Task to carry out — All of the records that follow need to be copied word for word, without the pictures.

Records from a data collection —
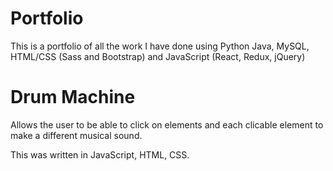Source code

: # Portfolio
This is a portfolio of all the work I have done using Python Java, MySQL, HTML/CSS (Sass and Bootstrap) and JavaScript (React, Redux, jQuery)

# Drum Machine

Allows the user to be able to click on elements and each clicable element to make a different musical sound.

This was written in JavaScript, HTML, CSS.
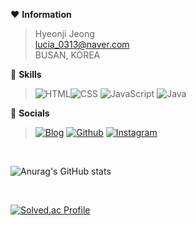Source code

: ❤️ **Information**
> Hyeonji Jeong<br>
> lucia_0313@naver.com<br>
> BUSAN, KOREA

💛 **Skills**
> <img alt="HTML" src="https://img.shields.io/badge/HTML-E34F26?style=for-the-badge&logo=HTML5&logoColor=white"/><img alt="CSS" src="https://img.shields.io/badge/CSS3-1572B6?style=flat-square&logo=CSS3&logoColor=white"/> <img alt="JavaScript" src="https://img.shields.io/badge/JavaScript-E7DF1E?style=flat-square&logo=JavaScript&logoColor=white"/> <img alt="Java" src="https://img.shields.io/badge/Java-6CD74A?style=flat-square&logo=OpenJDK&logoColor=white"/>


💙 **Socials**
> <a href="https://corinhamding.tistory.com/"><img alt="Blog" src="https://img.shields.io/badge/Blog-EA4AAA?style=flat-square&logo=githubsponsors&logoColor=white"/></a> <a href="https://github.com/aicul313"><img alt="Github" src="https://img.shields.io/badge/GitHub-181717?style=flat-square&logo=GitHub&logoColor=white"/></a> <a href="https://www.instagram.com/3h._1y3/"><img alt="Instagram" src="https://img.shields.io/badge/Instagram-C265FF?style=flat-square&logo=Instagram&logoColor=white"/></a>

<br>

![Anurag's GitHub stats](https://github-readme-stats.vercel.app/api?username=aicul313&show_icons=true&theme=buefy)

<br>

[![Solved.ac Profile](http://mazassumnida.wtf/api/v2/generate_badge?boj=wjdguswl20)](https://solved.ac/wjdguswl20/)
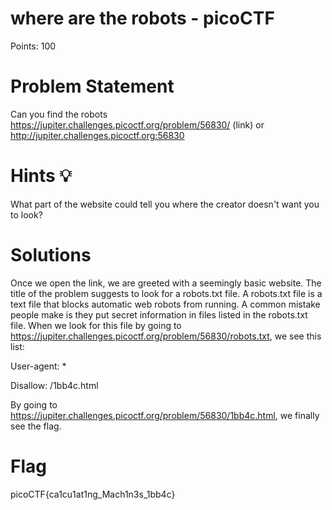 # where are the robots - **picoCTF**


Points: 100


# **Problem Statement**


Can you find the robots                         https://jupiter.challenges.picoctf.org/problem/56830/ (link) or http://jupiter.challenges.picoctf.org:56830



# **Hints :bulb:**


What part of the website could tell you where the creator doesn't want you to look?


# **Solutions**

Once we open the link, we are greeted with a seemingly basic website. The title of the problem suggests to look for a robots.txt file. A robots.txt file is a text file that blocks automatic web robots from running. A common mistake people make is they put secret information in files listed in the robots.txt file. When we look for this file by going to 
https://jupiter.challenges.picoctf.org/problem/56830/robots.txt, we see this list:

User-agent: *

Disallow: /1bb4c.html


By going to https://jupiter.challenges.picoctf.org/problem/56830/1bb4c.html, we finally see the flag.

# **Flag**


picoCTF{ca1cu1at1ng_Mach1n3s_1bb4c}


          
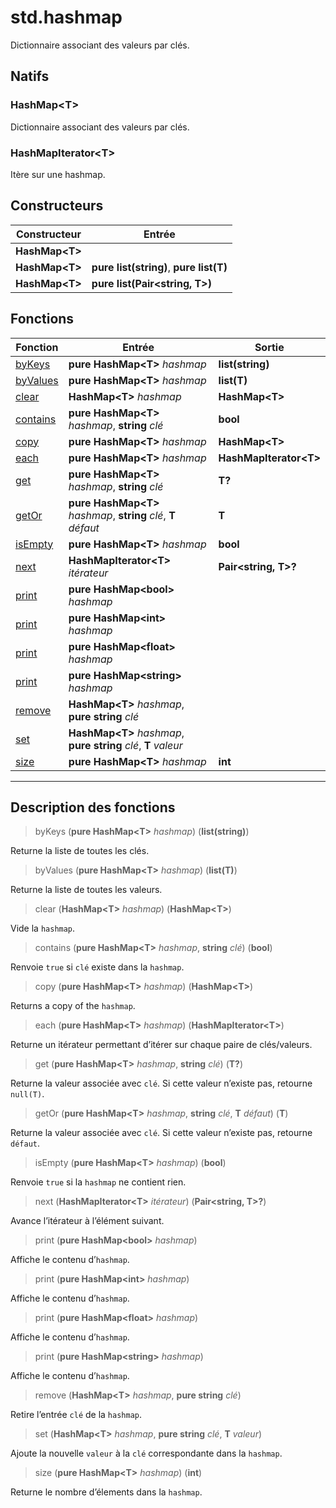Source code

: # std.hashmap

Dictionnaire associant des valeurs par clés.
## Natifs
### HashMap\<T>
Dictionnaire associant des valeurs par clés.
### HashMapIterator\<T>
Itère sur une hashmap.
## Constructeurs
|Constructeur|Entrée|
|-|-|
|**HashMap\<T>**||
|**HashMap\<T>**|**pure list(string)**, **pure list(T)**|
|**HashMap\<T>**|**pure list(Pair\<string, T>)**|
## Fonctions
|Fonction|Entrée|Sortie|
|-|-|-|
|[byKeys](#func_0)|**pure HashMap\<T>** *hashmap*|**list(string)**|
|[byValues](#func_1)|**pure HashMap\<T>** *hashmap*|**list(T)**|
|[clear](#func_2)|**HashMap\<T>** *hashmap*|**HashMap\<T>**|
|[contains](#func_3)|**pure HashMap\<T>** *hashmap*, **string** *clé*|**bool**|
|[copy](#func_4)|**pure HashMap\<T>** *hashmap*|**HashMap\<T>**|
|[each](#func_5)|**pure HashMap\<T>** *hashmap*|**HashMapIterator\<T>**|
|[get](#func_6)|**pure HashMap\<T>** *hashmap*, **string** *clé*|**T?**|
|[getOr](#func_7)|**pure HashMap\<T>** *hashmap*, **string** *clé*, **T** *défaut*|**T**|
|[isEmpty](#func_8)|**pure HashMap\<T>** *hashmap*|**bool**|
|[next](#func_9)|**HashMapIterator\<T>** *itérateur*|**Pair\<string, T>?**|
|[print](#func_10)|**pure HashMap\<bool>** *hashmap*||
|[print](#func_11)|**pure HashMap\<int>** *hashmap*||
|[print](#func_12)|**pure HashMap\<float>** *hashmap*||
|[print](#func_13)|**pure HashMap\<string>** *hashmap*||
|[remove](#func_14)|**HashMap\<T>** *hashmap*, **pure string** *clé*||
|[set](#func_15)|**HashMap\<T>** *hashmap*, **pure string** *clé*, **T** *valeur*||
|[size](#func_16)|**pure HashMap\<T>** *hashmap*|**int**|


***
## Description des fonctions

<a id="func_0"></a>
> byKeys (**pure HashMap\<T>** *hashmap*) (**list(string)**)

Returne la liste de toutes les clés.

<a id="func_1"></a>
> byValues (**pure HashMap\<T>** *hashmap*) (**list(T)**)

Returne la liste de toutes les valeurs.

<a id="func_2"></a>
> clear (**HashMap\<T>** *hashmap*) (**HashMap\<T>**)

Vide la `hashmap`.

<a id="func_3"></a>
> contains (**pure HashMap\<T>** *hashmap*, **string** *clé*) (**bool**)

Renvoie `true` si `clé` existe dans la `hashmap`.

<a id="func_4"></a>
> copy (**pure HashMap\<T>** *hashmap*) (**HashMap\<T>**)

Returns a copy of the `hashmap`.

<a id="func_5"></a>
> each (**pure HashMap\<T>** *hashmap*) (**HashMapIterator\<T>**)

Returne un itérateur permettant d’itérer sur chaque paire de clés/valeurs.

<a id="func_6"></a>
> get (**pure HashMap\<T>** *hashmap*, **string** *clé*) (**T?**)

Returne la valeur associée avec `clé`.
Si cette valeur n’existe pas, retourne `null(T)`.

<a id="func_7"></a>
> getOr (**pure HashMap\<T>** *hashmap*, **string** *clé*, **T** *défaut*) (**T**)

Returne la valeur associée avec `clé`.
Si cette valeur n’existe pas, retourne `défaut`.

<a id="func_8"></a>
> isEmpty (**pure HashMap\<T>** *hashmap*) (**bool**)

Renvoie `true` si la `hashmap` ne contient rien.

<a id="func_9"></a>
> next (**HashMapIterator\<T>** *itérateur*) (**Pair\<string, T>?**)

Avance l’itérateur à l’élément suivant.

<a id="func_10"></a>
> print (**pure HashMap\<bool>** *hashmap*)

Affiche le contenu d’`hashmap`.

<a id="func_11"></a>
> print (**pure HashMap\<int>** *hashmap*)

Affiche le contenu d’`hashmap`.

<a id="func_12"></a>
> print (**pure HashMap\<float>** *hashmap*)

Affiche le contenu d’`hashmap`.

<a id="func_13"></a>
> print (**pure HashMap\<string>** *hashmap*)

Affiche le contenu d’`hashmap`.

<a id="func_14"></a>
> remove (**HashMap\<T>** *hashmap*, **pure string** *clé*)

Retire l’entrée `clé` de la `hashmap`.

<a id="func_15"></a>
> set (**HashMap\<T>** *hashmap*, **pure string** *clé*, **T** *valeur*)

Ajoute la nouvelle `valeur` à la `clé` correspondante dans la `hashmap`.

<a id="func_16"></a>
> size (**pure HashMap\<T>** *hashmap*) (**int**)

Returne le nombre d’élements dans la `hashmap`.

Answer to this problem —
Source code

: # Portfolio
This is a portfolio of all the work I have done using Python Java, MySQL, HTML/CSS (Sass and Bootstrap) and JavaScript (React, Redux, jQuery)

# Drum Machine

Allows the user to be able to click on elements and each clicable element to make a different musical sound.

This was written in JavaScript, HTML, CSS.
Source code

: ❤️ **Information**
> Hyeonji Jeong<br>
> lucia_0313@naver.com<br>
> BUSAN, KOREA

💛 **Skills**
> <img alt="HTML" src="https://img.shields.io/badge/HTML-E34F26?style=for-the-badge&logo=HTML5&logoColor=white"/><img alt="CSS" src="https://img.shields.io/badge/CSS3-1572B6?style=flat-square&logo=CSS3&logoColor=white"/> <img alt="JavaScript" src="https://img.shields.io/badge/JavaScript-E7DF1E?style=flat-square&logo=JavaScript&logoColor=white"/> <img alt="Java" src="https://img.shields.io/badge/Java-6CD74A?style=flat-square&logo=OpenJDK&logoColor=white"/>


💙 **Socials**
> <a href="https://corinhamding.tistory.com/"><img alt="Blog" src="https://img.shields.io/badge/Blog-EA4AAA?style=flat-square&logo=githubsponsors&logoColor=white"/></a> <a href="https://github.com/aicul313"><img alt="Github" src="https://img.shields.io/badge/GitHub-181717?style=flat-square&logo=GitHub&logoColor=white"/></a> <a href="https://www.instagram.com/3h._1y3/"><img alt="Instagram" src="https://img.shields.io/badge/Instagram-C265FF?style=flat-square&logo=Instagram&logoColor=white"/></a>

<br>

![Anurag's GitHub stats](https://github-readme-stats.vercel.app/api?username=aicul313&show_icons=true&theme=buefy)

<br>

[![Solved.ac Profile](http://mazassumnida.wtf/api/v2/generate_badge?boj=wjdguswl20)](https://solved.ac/wjdguswl20/)
 # where are the robots - **picoCTF**


Points: 100


# **Problem Statement**


Can you find the robots                         https://jupiter.challenges.picoctf.org/problem/56830/ (link) or http://jupiter.challenges.picoctf.org:56830



# **Hints :bulb:**


What part of the website could tell you where the creator doesn't want you to look?


# **Solutions**

Once we open the link, we are greeted with a seemingly basic website. The title of the problem suggests to look for a robots.txt file. A robots.txt file is a text file that blocks automatic web robots from running. A common mistake people make is they put secret information in files listed in the robots.txt file. When we look for this file by going to 
https://jupiter.challenges.picoctf.org/problem/56830/robots.txt, we see this list:

User-agent: *

Disallow: /1bb4c.html


By going to https://jupiter.challenges.picoctf.org/problem/56830/1bb4c.html, we finally see the flag.

# **Flag**


picoCTF{ca1cu1at1ng_Mach1n3s_1bb4c}


          
Source code

: # std.hashmap

Dictionnaire associant des valeurs par clés.
## Natifs
### HashMap\<T>
Dictionnaire associant des valeurs par clés.
### HashMapIterator\<T>
Itère sur une hashmap.
## Constructeurs
|Constructeur|Entrée|
|-|-|
|**HashMap\<T>**||
|**HashMap\<T>**|**pure list(string)**, **pure list(T)**|
|**HashMap\<T>**|**pure list(Pair\<string, T>)**|
## Fonctions
|Fonction|Entrée|Sortie|
|-|-|-|
|[byKeys](#func_0)|**pure HashMap\<T>** *hashmap*|**list(string)**|
|[byValues](#func_1)|**pure HashMap\<T>** *hashmap*|**list(T)**|
|[clear](#func_2)|**HashMap\<T>** *hashmap*|**HashMap\<T>**|
|[contains](#func_3)|**pure HashMap\<T>** *hashmap*, **string** *clé*|**bool**|
|[copy](#func_4)|**pure HashMap\<T>** *hashmap*|**HashMap\<T>**|
|[each](#func_5)|**pure HashMap\<T>** *hashmap*|**HashMapIterator\<T>**|
|[get](#func_6)|**pure HashMap\<T>** *hashmap*, **string** *clé*|**T?**|
|[getOr](#func_7)|**pure HashMap\<T>** *hashmap*, **string** *clé*, **T** *défaut*|**T**|
|[isEmpty](#func_8)|**pure HashMap\<T>** *hashmap*|**bool**|
|[next](#func_9)|**HashMapIterator\<T>** *itérateur*|**Pair\<string, T>?**|
|[print](#func_10)|**pure HashMap\<bool>** *hashmap*||
|[print](#func_11)|**pure HashMap\<int>** *hashmap*||
|[print](#func_12)|**pure HashMap\<float>** *hashmap*||
|[print](#func_13)|**pure HashMap\<string>** *hashmap*||
|[remove](#func_14)|**HashMap\<T>** *hashmap*, **pure string** *clé*||
|[set](#func_15)|**HashMap\<T>** *hashmap*, **pure string** *clé*, **T** *valeur*||
|[size](#func_16)|**pure HashMap\<T>** *hashmap*|**int**|


***
## Description des fonctions

<a id="func_0"></a>
> byKeys (**pure HashMap\<T>** *hashmap*) (**list(string)**)

Returne la liste de toutes les clés.

<a id="func_1"></a>
> byValues (**pure HashMap\<T>** *hashmap*) (**list(T)**)

Returne la liste de toutes les valeurs.

<a id="func_2"></a>
> clear (**HashMap\<T>** *hashmap*) (**HashMap\<T>**)

Vide la `hashmap`.

<a id="func_3"></a>
> contains (**pure HashMap\<T>** *hashmap*, **string** *clé*) (**bool**)

Renvoie `true` si `clé` existe dans la `hashmap`.

<a id="func_4"></a>
> copy (**pure HashMap\<T>** *hashmap*) (**HashMap\<T>**)

Returns a copy of the `hashmap`.

<a id="func_5"></a>
> each (**pure HashMap\<T>** *hashmap*) (**HashMapIterator\<T>**)

Returne un itérateur permettant d’itérer sur chaque paire de clés/valeurs.

<a id="func_6"></a>
> get (**pure HashMap\<T>** *hashmap*, **string** *clé*) (**T?**)

Returne la valeur associée avec `clé`.
Si cette valeur n’existe pas, retourne `null(T)`.

<a id="func_7"></a>
> getOr (**pure HashMap\<T>** *hashmap*, **string** *clé*, **T** *défaut*) (**T**)

Returne la valeur associée avec `clé`.
Si cette valeur n’existe pas, retourne `défaut`.

<a id="func_8"></a>
> isEmpty (**pure HashMap\<T>** *hashmap*) (**bool**)

Renvoie `true` si la `hashmap` ne contient rien.

<a id="func_9"></a>
> next (**HashMapIterator\<T>** *itérateur*) (**Pair\<string, T>?**)

Avance l’itérateur à l’élément suivant.

<a id="func_10"></a>
> print (**pure HashMap\<bool>** *hashmap*)

Affiche le contenu d’`hashmap`.

<a id="func_11"></a>
> print (**pure HashMap\<int>** *hashmap*)

Affiche le contenu d’`hashmap`.

<a id="func_12"></a>
> print (**pure HashMap\<float>** *hashmap*)

Affiche le contenu d’`hashmap`.

<a id="func_13"></a>
> print (**pure HashMap\<string>** *hashmap*)

Affiche le contenu d’`hashmap`.

<a id="func_14"></a>
> remove (**HashMap\<T>** *hashmap*, **pure string** *clé*)

Retire l’entrée `clé` de la `hashmap`.

<a id="func_15"></a>
> set (**HashMap\<T>** *hashmap*, **pure string** *clé*, **T** *valeur*)

Ajoute la nouvelle `valeur` à la `clé` correspondante dans la `hashmap`.

<a id="func_16"></a>
> size (**pure HashMap\<T>** *hashmap*) (**int**)

Returne le nombre d’élements dans la `hashmap`.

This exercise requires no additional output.